> [Work request]
Going through the data below, find how many lines include the word "tabular", and reply with that number alone.

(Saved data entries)
┏━━

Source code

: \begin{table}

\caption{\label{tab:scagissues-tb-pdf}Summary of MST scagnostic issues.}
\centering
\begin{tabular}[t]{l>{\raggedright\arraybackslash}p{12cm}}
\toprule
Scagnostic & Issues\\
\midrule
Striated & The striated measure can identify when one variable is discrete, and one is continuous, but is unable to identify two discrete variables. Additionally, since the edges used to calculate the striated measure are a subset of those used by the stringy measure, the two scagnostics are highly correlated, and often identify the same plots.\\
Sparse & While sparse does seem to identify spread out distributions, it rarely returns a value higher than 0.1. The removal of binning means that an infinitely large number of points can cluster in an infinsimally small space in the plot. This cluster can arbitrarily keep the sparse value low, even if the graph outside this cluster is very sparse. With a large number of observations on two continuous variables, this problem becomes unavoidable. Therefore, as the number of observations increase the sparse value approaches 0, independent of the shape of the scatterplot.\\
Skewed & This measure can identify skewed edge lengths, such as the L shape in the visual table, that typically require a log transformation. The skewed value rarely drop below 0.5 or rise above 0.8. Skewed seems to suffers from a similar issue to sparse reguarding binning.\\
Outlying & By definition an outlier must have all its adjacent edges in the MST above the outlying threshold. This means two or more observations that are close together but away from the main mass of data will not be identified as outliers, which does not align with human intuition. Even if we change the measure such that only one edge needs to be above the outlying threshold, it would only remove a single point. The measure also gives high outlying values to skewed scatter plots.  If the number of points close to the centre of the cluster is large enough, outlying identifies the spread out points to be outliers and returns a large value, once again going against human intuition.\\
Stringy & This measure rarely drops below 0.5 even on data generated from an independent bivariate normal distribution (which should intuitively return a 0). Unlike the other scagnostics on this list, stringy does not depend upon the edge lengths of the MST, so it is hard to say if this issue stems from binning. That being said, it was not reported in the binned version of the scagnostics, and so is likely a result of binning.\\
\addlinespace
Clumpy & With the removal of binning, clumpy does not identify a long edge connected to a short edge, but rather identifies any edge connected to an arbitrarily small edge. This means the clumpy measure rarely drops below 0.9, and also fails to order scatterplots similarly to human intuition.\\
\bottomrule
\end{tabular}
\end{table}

┗━━

> [Worked solution]
2